With the pictures left out, write every entry down exactly.

======== DATA TO PROCESS ========

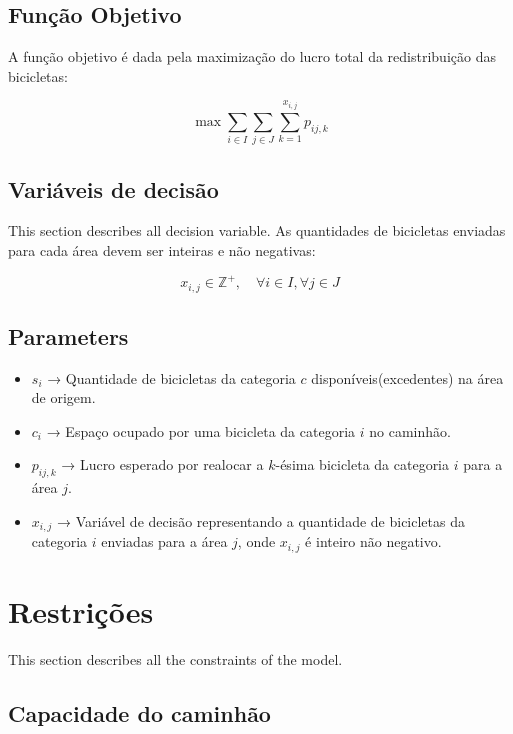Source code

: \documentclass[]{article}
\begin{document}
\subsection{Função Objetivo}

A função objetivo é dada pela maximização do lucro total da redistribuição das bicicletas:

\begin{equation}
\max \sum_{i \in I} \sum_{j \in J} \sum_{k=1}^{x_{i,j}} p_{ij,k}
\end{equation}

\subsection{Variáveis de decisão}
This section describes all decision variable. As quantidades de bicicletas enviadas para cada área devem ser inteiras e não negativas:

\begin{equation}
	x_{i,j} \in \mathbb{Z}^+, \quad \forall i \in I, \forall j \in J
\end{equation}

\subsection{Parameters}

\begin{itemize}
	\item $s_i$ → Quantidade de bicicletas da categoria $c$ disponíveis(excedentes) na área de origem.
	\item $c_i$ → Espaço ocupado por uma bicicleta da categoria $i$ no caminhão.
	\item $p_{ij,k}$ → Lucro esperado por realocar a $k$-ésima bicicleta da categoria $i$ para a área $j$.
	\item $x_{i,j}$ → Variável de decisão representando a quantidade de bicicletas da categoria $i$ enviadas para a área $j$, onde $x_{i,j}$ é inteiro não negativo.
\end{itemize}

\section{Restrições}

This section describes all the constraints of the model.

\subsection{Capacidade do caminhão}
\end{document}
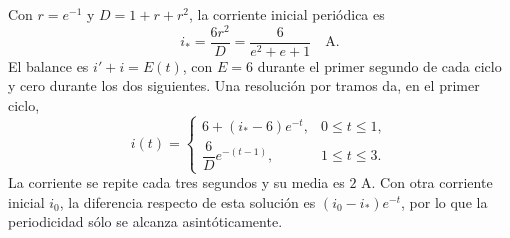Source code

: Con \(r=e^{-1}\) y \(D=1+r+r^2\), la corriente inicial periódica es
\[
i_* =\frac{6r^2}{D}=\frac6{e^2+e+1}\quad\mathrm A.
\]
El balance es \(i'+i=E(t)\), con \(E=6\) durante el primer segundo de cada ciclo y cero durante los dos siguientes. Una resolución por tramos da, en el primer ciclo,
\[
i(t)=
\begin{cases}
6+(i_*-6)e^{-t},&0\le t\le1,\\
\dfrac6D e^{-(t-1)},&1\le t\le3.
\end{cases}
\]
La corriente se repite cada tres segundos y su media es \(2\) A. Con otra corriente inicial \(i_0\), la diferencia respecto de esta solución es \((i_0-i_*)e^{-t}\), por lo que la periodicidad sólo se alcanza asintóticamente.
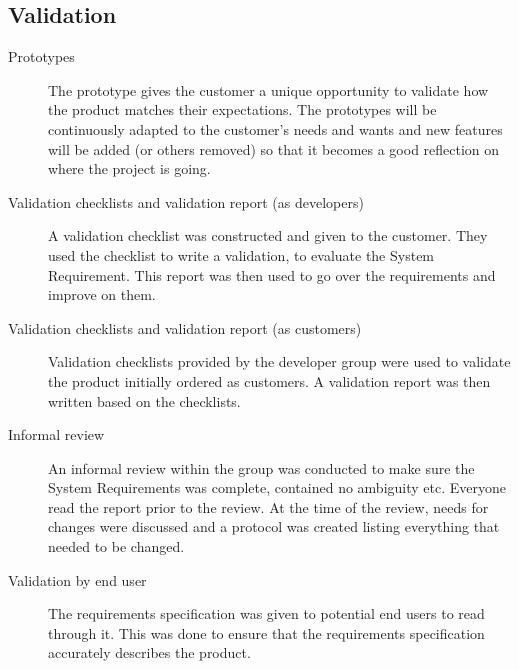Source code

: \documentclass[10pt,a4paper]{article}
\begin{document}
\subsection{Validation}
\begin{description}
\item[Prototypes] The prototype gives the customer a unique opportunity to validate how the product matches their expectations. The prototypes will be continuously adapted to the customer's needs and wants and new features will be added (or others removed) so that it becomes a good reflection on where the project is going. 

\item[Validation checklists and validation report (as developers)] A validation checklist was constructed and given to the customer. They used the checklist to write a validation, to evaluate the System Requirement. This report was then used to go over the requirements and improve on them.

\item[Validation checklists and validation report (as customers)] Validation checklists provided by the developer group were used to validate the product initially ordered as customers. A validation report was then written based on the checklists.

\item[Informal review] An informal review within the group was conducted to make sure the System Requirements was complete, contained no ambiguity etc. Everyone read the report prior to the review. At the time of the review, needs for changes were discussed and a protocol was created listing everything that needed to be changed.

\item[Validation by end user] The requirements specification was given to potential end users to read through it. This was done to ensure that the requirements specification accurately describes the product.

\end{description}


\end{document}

========

> WRITTEN RESPONSE
Source code

: \documentclass[]{article}
\begin{document}
\subsection{Função Objetivo}

A função objetivo é dada pela maximização do lucro total da redistribuição das bicicletas:

\begin{equation}
\max \sum_{i \in I} \sum_{j \in J} \sum_{k=1}^{x_{i,j}} p_{ij,k}
\end{equation}

\subsection{Variáveis de decisão}
This section describes all decision variable. As quantidades de bicicletas enviadas para cada área devem ser inteiras e não negativas:

\begin{equation}
	x_{i,j} \in \mathbb{Z}^+, \quad \forall i \in I, \forall j \in J
\end{equation}

\subsection{Parameters}

\begin{itemize}
	\item $s_i$ → Quantidade de bicicletas da categoria $c$ disponíveis(excedentes) na área de origem.
	\item $c_i$ → Espaço ocupado por uma bicicleta da categoria $i$ no caminhão.
	\item $p_{ij,k}$ → Lucro esperado por realocar a $k$-ésima bicicleta da categoria $i$ para a área $j$.
	\item $x_{i,j}$ → Variável de decisão representando a quantidade de bicicletas da categoria $i$ enviadas para a área $j$, onde $x_{i,j}$ é inteiro não negativo.
\end{itemize}

\section{Restrições}

This section describes all the constraints of the model.

\subsection{Capacidade do caminhão}
\end{document}
Source code

: Con \(r=e^{-1}\) y \(D=1+r+r^2\), la corriente inicial periódica es
\[
i_* =\frac{6r^2}{D}=\frac6{e^2+e+1}\quad\mathrm A.
\]
El balance es \(i'+i=E(t)\), con \(E=6\) durante el primer segundo de cada ciclo y cero durante los dos siguientes. Una resolución por tramos da, en el primer ciclo,
\[
i(t)=
\begin{cases}
6+(i_*-6)e^{-t},&0\le t\le1,\\
\dfrac6D e^{-(t-1)},&1\le t\le3.
\end{cases}
\]
La corriente se repite cada tres segundos y su media es \(2\) A. Con otra corriente inicial \(i_0\), la diferencia respecto de esta solución es \((i_0-i_*)e^{-t}\), por lo que la periodicidad sólo se alcanza asintóticamente.
Source code

: \documentclass[10pt,a4paper]{article}
\begin{document}
\subsection{Validation}
\begin{description}
\item[Prototypes] The prototype gives the customer a unique opportunity to validate how the product matches their expectations. The prototypes will be continuously adapted to the customer's needs and wants and new features will be added (or others removed) so that it becomes a good reflection on where the project is going. 

\item[Validation checklists and validation report (as developers)] A validation checklist was constructed and given to the customer. They used the checklist to write a validation, to evaluate the System Requirement. This report was then used to go over the requirements and improve on them.

\item[Validation checklists and validation report (as customers)] Validation checklists provided by the developer group were used to validate the product initially ordered as customers. A validation report was then written based on the checklists.

\item[Informal review] An informal review within the group was conducted to make sure the System Requirements was complete, contained no ambiguity etc. Everyone read the report prior to the review. At the time of the review, needs for changes were discussed and a protocol was created listing everything that needed to be changed.

\item[Validation by end user] The requirements specification was given to potential end users to read through it. This was done to ensure that the requirements specification accurately describes the product.

\end{description}


\end{document}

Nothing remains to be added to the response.